Michael Walker - Laurel Canyon, the inside story of rock & roll legendary neighboorhood
(Faber & Faber, 377 pp,2007 $ 25.00)

God’s golden backyards, a high class restricted park for desirable people only, ‘till the madness came along

Bella la vita a Laurel Canyon, la tortuosa strada che collega Hollywood al resto dell’America dell’Ovest, quando Joni Mitchell si eleggeva “Lady of the Canyon” e Graham Nash descriveva la loro idilliaca convivenza con “ gatti nel cortile “in “Our House” o quando Frank zappa, insediatosi nella proprietà già dell’eroe del cinema muto Tom Mix,originariamente un cavallerizzo di rodeo e niente più trasformatosi in eroe dei matineè, ipotizzava di “essere lì solo per soldi” mentre le sue proto groupie predilette, le Girls Together Outrageously, decidevano chi fottersi prima e chi dopo!

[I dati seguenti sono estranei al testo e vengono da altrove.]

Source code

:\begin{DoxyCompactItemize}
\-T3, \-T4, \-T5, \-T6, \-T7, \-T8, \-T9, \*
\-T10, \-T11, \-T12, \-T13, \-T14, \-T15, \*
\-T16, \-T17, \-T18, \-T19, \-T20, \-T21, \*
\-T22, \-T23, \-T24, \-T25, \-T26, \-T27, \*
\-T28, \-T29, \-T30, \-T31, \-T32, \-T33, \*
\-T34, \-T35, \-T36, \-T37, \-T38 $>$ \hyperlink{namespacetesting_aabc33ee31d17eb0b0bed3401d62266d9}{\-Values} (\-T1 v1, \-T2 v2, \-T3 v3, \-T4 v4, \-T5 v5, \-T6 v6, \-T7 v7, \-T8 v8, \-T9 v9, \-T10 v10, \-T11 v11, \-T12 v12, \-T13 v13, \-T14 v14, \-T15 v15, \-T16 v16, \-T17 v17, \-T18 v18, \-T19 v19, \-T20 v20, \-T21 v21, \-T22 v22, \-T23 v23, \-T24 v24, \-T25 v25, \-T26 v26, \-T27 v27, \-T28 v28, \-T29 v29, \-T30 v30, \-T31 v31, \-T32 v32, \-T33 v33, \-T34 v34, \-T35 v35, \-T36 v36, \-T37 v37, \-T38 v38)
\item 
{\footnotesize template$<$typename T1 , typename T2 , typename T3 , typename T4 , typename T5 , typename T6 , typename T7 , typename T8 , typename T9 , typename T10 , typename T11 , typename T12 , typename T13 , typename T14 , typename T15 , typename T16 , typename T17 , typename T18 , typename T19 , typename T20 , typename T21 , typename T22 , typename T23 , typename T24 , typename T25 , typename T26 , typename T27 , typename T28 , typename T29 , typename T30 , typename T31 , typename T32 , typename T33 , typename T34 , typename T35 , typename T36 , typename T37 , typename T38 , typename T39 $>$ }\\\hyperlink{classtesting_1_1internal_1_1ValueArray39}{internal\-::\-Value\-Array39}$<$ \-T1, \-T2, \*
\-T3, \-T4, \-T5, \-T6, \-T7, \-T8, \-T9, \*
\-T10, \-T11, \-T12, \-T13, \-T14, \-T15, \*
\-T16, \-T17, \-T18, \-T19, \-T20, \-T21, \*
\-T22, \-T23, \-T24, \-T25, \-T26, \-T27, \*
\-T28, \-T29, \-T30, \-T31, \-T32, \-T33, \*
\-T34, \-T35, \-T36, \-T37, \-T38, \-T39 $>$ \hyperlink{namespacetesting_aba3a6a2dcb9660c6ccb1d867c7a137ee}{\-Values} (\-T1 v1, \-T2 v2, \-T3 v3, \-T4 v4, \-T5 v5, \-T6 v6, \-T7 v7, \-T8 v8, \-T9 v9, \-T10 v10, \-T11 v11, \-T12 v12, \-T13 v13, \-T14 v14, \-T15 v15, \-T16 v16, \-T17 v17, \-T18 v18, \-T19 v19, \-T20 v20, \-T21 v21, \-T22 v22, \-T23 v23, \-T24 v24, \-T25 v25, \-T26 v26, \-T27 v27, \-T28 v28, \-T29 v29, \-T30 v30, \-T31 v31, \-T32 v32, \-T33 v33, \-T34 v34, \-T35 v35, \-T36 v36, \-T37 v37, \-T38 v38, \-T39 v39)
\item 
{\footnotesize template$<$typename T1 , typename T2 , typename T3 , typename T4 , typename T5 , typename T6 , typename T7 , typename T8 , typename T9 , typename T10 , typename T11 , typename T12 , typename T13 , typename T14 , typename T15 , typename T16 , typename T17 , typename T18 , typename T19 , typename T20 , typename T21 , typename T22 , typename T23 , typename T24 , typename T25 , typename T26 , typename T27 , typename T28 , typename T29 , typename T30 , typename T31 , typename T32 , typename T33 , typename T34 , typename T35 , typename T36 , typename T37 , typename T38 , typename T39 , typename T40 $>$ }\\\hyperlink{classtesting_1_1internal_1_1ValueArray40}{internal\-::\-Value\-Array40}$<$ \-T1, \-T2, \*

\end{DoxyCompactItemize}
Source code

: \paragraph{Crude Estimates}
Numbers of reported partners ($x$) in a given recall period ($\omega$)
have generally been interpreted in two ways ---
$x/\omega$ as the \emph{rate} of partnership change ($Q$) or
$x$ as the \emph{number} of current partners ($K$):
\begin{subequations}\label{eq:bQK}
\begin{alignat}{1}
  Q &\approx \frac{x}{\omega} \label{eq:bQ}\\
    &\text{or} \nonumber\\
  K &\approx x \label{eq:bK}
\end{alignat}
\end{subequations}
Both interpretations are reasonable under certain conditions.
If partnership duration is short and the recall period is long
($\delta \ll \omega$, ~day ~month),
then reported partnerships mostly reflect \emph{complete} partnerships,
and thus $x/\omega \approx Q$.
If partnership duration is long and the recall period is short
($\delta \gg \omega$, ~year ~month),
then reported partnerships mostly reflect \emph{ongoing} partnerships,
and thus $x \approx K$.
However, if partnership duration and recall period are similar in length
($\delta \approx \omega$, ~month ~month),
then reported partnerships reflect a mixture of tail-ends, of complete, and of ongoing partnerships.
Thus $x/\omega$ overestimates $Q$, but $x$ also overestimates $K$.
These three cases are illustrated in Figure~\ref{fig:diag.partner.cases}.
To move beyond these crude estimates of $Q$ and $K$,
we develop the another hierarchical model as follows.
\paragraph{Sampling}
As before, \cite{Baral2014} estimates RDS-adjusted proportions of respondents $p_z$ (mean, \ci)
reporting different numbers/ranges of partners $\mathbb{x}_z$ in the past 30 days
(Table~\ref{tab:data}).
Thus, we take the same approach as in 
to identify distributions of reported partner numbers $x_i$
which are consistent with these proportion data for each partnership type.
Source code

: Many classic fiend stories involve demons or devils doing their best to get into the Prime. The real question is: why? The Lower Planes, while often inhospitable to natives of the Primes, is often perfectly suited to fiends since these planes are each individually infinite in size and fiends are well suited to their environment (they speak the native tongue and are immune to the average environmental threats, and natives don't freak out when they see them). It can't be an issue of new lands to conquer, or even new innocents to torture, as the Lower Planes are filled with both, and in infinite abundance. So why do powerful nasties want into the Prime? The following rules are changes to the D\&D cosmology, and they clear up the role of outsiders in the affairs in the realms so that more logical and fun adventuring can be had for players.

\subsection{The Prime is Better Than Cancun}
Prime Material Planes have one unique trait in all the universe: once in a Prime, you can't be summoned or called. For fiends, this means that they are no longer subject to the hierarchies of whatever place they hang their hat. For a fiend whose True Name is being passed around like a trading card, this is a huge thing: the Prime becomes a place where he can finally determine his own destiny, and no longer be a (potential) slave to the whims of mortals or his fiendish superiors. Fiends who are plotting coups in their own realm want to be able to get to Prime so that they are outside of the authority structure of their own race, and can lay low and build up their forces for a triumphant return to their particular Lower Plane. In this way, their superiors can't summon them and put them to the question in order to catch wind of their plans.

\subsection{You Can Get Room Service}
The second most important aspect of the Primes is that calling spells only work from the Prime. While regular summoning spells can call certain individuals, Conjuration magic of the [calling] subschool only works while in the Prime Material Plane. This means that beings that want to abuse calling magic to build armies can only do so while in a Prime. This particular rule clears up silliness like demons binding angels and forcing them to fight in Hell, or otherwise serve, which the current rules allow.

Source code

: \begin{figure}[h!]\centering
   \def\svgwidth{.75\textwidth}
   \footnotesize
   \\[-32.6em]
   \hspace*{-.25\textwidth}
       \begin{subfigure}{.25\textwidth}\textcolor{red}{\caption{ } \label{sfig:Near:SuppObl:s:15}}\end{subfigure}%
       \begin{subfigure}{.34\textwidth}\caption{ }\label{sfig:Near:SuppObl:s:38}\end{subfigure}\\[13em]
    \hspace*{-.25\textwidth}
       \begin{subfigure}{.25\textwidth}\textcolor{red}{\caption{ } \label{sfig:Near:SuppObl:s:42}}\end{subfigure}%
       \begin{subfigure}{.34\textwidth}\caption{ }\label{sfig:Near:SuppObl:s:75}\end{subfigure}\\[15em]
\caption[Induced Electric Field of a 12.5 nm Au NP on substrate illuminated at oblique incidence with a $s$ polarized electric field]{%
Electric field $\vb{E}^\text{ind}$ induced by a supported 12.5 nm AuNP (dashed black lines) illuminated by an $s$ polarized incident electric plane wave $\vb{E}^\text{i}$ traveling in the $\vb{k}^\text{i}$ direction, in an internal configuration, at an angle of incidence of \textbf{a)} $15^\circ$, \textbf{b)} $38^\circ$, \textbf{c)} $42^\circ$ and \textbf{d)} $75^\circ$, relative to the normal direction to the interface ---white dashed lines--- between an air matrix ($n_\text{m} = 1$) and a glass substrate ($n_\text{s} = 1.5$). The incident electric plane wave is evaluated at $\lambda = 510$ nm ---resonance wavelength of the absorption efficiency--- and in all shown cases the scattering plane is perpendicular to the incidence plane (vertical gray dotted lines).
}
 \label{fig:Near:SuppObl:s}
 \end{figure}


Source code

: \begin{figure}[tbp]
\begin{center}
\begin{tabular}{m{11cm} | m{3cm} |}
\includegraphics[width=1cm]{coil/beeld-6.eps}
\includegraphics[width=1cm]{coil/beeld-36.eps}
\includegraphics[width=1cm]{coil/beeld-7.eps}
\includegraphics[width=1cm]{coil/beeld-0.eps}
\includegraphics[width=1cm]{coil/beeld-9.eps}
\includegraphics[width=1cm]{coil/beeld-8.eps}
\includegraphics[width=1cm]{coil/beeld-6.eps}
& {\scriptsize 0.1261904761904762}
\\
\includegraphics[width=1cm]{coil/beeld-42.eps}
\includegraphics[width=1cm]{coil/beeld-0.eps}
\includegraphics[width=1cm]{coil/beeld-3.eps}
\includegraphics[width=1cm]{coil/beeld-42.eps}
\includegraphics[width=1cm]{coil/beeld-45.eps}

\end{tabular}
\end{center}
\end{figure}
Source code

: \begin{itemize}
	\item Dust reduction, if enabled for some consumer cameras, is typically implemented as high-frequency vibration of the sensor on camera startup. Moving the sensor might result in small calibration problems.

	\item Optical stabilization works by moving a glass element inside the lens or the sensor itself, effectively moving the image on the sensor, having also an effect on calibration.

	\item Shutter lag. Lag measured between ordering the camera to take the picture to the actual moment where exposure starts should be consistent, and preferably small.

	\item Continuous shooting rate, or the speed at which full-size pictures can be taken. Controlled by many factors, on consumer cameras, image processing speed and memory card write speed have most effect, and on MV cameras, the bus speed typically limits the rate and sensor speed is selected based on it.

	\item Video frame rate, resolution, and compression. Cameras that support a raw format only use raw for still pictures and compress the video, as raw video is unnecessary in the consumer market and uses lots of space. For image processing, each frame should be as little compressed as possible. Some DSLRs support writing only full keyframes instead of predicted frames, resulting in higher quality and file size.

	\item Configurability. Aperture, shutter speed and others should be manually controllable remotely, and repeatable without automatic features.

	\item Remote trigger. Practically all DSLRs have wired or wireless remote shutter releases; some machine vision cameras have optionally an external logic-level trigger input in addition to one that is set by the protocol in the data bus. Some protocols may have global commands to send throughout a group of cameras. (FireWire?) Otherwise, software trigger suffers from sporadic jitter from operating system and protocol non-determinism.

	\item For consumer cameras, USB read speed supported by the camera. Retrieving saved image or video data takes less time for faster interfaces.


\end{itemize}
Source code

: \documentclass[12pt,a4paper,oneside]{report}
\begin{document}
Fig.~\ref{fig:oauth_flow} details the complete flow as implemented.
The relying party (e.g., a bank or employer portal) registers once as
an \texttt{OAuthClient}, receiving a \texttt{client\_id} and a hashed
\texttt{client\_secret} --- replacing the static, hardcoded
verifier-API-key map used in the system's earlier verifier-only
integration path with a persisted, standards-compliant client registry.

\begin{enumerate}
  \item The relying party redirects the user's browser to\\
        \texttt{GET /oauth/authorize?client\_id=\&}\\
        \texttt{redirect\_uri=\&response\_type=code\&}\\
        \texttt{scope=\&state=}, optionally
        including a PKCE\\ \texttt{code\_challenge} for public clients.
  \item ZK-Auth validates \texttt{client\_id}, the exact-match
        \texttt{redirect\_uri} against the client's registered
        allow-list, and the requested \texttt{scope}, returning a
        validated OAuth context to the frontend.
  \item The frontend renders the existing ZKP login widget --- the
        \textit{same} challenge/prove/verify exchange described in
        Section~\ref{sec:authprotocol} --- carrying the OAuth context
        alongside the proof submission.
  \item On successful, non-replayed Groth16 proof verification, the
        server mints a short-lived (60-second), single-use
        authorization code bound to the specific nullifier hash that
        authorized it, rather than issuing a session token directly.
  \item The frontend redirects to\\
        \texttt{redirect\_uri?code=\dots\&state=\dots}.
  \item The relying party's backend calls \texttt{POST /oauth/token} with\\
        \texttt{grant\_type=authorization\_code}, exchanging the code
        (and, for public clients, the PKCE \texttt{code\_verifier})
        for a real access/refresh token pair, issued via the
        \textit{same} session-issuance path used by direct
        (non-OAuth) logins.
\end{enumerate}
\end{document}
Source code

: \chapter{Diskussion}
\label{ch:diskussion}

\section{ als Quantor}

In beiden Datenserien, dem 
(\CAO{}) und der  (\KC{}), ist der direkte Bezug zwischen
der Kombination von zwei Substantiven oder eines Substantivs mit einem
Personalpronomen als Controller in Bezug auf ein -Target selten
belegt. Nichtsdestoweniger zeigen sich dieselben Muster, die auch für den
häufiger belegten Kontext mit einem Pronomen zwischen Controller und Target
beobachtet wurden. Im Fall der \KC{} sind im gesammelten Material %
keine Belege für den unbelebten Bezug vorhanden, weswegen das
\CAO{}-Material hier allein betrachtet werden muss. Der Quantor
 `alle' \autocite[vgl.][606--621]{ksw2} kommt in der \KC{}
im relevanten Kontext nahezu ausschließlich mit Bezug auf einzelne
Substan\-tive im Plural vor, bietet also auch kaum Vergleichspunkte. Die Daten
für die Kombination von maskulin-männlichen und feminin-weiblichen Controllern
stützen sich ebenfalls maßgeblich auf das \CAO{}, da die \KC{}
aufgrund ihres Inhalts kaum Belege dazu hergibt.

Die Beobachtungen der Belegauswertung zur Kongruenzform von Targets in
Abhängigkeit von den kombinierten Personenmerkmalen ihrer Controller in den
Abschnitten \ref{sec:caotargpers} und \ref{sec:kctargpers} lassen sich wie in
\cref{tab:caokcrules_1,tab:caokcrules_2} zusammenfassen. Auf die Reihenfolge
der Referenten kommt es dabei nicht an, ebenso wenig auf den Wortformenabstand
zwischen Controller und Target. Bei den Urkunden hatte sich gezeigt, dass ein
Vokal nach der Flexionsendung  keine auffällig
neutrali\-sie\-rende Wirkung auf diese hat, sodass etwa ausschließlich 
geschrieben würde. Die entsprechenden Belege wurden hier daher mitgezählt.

Dai primi vagiti di Roger Mc Guinn, Chris Hillman, David Crosby, Gene Clark, Michael Clarke, alias The Byrds nel 1965 fino allo sfascio dell’intero Hotel California, eni tardi settanta, i piaceri della vita a Laurel Canyon parvero non arrestarsi mai!.
Sotto la guida di professionisti del godimento come la vorace e capiente Mama Cass dei The Mama’s & the Papa’s e con sicuri rifugi come il Wiskey a Go-Go, Ciro’s, Bito Lito’s a ragionevole distanza dal Canyon, presso lo Strip del Sunset Boulevard, gli abitanti dell’esclusivo luogo si moltiplicarono felici per poche intense stagioni adottando i nuovi arrivati come Alice Cooper o il più timido Jackson Browne, rubacuori professionista fin dal primo sguardo.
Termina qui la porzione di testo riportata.